基本的な文構造はFinkの英訳に従い、適宜独訳を参考にしました。結果として佐々木訳とはやや異なる箇所が多いです。

また参考文献として以下を参照しました。

またシュレーバー回想録の引用は上記の日本語訳に従っています。(一部エクリのフランス語訳との兼ね合いで変更した箇所はあります。)
二つ目のシュレーバー回想録の英訳版は以下のページで閲覧できます。ただしネットで閲覧できるものは1988年の改版(?)と思われるのでラカンが本論文を執筆した時のバージョンではありません。
Memoirs of my nervous illness : Schreber, Daniel Paul, 1842-1911 : Free Download, Borrow, and Streaming : Internet Archive

注意事項

・ある程度読みやすさを重視しているので必ずしも原文の文構造に忠実ではないし、また一部の語は訳し落としたり、意訳したり、補ったりしてあります。
・(?)がついているのは訳が本当に怪しいと私が思っている箇所を指します。
・訳者が勝手に補った箇所・または短めの訳者コメントは[]をつけています。関係代名詞を切って訳した部分などは[]を明示していない場合があります
・訳が微妙な場合は元の語を(…)で示していますが、ラカン本人が記した(…)もそのまま(…)としています。混同は多分しないと思いますが一応注意してください。加えて、本来外国語は斜体にするのがマナーですがnoteだと斜体にする方法がわからないので直接書きます
・原注、訳注、長い訳者コメントは最後にまとめておきました。訳注は主に引用されている文献の被引用部を中心にした抜粋が多いです。
・原注の番号は降りなおしてあります
・段落の改行は原著に従います

以下、本文


1 今や我々はシュレーバーにおける妄想の主観性(subjectivité)の内へと入ることができる。
 ファルスのシニフィカシオンは、我々が述べたように、主体の想像界において、父性隠喩によって喚起されねばならない。
 このことはシニフィアンのエコノミーにおいて、はっきりした意味を持っている。ここでこそ、このシニフィアンのエコノミーの定式化に我々はまさに立ち返ることができるのである。[シニフィアンのエコノミーの定式化は]今年度の我々の無意識の形成物についてのセミネールに出席している人々にとってはおなじみである。要するに、隠喩の公式あるいはシニフィアンの置き換えの公式とは[以下である。]

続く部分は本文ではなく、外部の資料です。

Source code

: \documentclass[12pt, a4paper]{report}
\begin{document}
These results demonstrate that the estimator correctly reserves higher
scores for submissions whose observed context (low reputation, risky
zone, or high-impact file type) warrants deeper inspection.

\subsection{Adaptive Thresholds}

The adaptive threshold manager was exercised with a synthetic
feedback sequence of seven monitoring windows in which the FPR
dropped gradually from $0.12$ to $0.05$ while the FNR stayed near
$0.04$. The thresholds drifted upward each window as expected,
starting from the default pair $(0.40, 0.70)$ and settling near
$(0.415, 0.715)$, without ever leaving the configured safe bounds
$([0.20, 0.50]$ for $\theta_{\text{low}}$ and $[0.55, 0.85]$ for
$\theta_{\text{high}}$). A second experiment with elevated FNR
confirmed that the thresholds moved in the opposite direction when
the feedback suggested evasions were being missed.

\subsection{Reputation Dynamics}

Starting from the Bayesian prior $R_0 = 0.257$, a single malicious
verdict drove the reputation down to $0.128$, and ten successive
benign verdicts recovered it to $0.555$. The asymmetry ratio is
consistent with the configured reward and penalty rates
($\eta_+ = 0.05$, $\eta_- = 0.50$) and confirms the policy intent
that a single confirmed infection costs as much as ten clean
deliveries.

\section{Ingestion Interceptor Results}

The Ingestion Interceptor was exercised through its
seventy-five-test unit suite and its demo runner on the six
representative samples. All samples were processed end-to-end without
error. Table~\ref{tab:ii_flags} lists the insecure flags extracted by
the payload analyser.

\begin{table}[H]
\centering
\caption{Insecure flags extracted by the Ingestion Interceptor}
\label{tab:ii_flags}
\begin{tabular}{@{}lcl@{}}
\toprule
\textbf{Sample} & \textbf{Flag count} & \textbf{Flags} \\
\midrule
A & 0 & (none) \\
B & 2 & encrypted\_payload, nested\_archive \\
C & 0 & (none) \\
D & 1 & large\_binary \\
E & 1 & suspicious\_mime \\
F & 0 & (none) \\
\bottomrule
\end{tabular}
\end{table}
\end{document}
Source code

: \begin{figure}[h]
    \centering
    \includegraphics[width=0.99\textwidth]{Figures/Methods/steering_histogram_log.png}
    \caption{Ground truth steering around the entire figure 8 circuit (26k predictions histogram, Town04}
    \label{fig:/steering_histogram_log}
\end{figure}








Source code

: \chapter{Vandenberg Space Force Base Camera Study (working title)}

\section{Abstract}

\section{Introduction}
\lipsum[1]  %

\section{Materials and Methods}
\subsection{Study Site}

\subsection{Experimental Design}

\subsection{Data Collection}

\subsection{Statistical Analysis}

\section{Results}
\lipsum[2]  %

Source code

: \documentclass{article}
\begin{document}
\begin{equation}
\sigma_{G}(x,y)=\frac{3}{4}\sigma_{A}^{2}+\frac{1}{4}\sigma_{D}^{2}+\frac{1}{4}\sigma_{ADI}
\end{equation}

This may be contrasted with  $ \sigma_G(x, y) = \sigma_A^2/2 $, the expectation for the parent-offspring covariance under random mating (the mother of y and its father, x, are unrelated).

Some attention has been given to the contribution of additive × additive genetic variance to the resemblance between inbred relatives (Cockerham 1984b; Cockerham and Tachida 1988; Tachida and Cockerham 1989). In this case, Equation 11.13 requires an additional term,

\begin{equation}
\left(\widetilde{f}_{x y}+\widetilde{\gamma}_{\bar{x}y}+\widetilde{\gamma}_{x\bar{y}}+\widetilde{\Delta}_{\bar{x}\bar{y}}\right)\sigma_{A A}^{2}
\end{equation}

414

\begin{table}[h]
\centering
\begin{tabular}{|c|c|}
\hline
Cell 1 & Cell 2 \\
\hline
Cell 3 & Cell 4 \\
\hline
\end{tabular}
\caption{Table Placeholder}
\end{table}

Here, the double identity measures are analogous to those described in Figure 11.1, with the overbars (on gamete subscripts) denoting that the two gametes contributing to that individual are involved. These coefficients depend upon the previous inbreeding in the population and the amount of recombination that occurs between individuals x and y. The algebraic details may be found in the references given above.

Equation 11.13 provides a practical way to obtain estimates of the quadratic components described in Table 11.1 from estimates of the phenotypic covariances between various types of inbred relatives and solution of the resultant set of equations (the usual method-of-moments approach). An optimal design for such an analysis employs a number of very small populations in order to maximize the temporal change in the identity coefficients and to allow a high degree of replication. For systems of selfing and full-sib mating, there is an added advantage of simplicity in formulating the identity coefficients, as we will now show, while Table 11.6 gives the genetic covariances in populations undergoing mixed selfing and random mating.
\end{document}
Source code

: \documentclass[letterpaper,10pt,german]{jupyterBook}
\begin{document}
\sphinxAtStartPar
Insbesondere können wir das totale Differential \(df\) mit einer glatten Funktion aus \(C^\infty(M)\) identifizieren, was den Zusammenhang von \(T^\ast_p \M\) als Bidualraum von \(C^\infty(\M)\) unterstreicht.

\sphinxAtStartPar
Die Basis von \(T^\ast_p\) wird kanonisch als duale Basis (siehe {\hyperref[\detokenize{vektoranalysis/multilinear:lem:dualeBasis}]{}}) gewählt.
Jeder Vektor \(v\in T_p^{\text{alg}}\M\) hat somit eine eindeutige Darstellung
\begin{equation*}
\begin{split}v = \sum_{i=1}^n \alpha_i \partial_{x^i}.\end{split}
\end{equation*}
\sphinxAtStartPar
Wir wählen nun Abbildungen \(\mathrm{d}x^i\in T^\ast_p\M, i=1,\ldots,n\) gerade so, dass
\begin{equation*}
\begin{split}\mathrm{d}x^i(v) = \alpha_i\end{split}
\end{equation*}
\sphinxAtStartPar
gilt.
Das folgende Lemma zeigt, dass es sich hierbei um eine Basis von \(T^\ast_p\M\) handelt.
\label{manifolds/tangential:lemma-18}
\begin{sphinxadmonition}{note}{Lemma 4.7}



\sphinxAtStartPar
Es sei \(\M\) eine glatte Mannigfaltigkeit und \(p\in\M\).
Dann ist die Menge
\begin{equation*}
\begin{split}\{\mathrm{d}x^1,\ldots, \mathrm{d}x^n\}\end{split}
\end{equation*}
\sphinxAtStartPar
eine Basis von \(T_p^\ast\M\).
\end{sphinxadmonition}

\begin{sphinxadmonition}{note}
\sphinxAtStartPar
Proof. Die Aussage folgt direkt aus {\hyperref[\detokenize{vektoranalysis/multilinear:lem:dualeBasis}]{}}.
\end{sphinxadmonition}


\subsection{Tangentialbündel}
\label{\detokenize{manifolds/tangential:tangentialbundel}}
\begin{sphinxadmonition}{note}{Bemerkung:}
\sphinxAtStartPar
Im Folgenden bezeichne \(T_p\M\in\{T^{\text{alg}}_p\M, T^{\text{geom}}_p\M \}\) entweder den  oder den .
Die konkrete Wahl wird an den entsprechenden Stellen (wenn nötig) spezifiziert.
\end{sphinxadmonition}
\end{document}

 ここで、大文字のSはシニフィアンである。xは未知の意味作用、sは隠喩によって導かれたシニフィエである。隠喩は、SからS’へのシニフィアンの鎖における置き換えの中にその本質がある。S’のエリジヨン―[S’のエリジヨンは]ここで、S’の削除[=約分のこと]によって表現されているのだが―は隠喩の成功のための条件である。
 こうして、このこと[=隠喩の公式]は父の名(Nom-du-Père)の隠喩に適用される。[父の名の隠喩とは]即ち、母(mère)の不在の操作によって最初に象徴化される場所に、この名(Nom)に置き換えるのである。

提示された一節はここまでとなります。